> **WHAT THE EXERCISE ASKS**: A complete, exact retyping of the data below is required.

> **GIVEN DATA**:
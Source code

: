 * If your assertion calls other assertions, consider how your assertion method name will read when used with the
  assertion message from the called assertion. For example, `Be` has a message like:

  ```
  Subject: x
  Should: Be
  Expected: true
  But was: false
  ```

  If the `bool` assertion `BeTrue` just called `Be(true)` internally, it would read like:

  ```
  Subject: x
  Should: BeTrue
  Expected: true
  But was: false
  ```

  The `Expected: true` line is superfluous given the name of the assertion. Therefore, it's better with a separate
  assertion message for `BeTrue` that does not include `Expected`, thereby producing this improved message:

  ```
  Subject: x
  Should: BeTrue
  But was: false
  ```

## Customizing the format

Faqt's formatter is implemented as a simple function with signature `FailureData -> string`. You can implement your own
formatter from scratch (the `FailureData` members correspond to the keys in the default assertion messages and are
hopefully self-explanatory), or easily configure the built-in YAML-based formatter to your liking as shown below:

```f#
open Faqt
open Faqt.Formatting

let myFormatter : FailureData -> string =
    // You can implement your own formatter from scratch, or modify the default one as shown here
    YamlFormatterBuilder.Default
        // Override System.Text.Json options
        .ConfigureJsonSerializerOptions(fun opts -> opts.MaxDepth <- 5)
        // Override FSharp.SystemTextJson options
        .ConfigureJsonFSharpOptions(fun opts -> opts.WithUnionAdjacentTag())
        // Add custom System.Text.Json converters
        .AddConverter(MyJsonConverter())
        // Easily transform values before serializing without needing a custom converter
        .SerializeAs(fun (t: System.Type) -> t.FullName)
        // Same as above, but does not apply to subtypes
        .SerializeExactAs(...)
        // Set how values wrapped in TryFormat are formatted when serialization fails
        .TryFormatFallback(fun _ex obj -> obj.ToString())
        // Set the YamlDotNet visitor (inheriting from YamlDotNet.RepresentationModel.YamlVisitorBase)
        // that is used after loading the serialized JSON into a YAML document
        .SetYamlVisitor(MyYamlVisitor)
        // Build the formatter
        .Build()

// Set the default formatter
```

> **OUTPUT**:
Source code

: * If your assertion calls other assertions, consider how your assertion method name will read when used with the
  assertion message from the called assertion. For example, `Be` has a message like:

  ```
  Subject: x
  Should: Be
  Expected: true
  But was: false
  ```

  If the `bool` assertion `BeTrue` just called `Be(true)` internally, it would read like:

  ```
  Subject: x
  Should: BeTrue
  Expected: true
  But was: false
  ```

  The `Expected: true` line is superfluous given the name of the assertion. Therefore, it's better with a separate
  assertion message for `BeTrue` that does not include `Expected`, thereby producing this improved message:

  ```
  Subject: x
  Should: BeTrue
  But was: false
  ```

## Customizing the format

Faqt's formatter is implemented as a simple function with signature `FailureData -> string`. You can implement your own
formatter from scratch (the `FailureData` members correspond to the keys in the default assertion messages and are
hopefully self-explanatory), or easily configure the built-in YAML-based formatter to your liking as shown below:

```f#
open Faqt
open Faqt.Formatting

let myFormatter : FailureData -> string =
    // You can implement your own formatter from scratch, or modify the default one as shown here
    YamlFormatterBuilder.Default
        // Override System.Text.Json options
        .ConfigureJsonSerializerOptions(fun opts -> opts.MaxDepth <- 5)
        // Override FSharp.SystemTextJson options
        .ConfigureJsonFSharpOptions(fun opts -> opts.WithUnionAdjacentTag())
        // Add custom System.Text.Json converters
        .AddConverter(MyJsonConverter())
        // Easily transform values before serializing without needing a custom converter
        .SerializeAs(fun (t: System.Type) -> t.FullName)
        // Same as above, but does not apply to subtypes
        .SerializeExactAs(...)
        // Set how values wrapped in TryFormat are formatted when serialization fails
        .TryFormatFallback(fun _ex obj -> obj.ToString())
        // Set the YamlDotNet visitor (inheriting from YamlDotNet.RepresentationModel.YamlVisitorBase)
        // that is used after loading the serialized JSON into a YAML document
        .SetYamlVisitor(MyYamlVisitor)
        // Build the formatter
        .Build()

// Set the default formatter
```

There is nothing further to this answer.